I am only a few days away from giving my special program on Joshua Chamberlain at the Lincoln Memorial. I am excited for it! The last pieces of my Civil War uniform are supposed to arrive in the mail today so that I will be able to do the program as Chamberlain himself. I still have quite a lot to do in order to prepare for this program and it is adding a lot of unrequired effort and work to what I would otherwise be doing, but I think it will be completely worth it to be able to actually portray a Civil War soldier and to talk about something I am so interested in.

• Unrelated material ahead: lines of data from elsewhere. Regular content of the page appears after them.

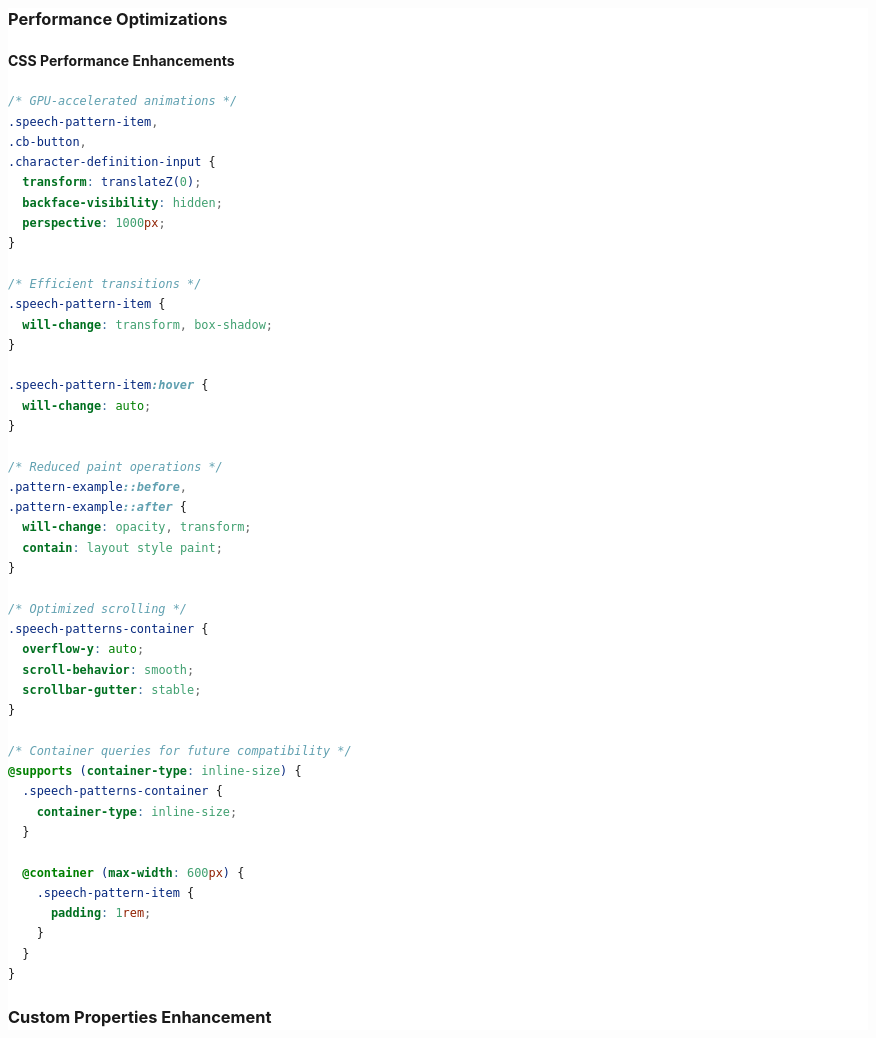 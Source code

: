 ### Performance Optimizations

#### CSS Performance Enhancements

```css
/* GPU-accelerated animations */
.speech-pattern-item,
.cb-button,
.character-definition-input {
  transform: translateZ(0);
  backface-visibility: hidden;
  perspective: 1000px;
}

/* Efficient transitions */
.speech-pattern-item {
  will-change: transform, box-shadow;
}

.speech-pattern-item:hover {
  will-change: auto;
}

/* Reduced paint operations */
.pattern-example::before,
.pattern-example::after {
  will-change: opacity, transform;
  contain: layout style paint;
}

/* Optimized scrolling */
.speech-patterns-container {
  overflow-y: auto;
  scroll-behavior: smooth;
  scrollbar-gutter: stable;
}

/* Container queries for future compatibility */
@supports (container-type: inline-size) {
  .speech-patterns-container {
    container-type: inline-size;
  }

  @container (max-width: 600px) {
    .speech-pattern-item {
      padding: 1rem;
    }
  }
}
```

### Custom Properties Enhancement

When I went to go to Lincoln this last Friday I discovered that the stereo had broken the night before which meant I could not play the recording of Dr. King giving his speech for the program. Most people would have probably just canceled the program, but I figured why not go talk about it anyway? It turned out that I had a larger group that was very interested in what I was talking about so I spontaneously decided to give the speech myself. Since I now carry a copy of it with me whenever I am at Lincoln (after giving it myself in January) I simply had to take it out of my pocket. It ended up being another powerful moment for me as I did my best to emulate the spirit and meaning of Dr. King as he addressed the crowd from that same spot 47 years ago. When I finished the program (which ran about 45 minutes) I had not only the entire original group of people, but quite a few add ons as well, about 85 people altogether. One man approached me in tears and thanked me for giving the speech myself the way I did, saying that had I played the recording he would have drifted and not paid attention, but having me actually give the speech held his attention completely and gave it a much deeper meaning and significance. Once again, I was deeply touched by the impact that I can have in what I do here on the mall!

Another great highlight in recent days was a visit to Thomas Jefferson's estate of Monticello. I thought I had a great appreciation of Jefferson before, but after seeing his home and all the fascinating architectural stylings and various inventions contained within I had a completely new love for the man and what he represents! One of my favorites is the clock in the front hall which is weighted with cannon balls hanging down on lines on both sides of the room. It has to be wound at the beginning of each week and then the balls slowly descend throughout the week. He marked the wall where each new day would begin at midnight. The only problem was that there wasn't quite enough wall and the balls would hit the floor before reaching the end of the week. So he cut a hole in the floor and the balls go right on through where they terminate with Saturday's mark in the basement.

Monticello is on a hill in an absolutely lovely setting and this was an excellent time to visit because everything is green and the tulips in his garden added great and colorful variety to the landscape. I could definitely be very happy living there! I am thinking of seeing if I can move in there and commute in to DC!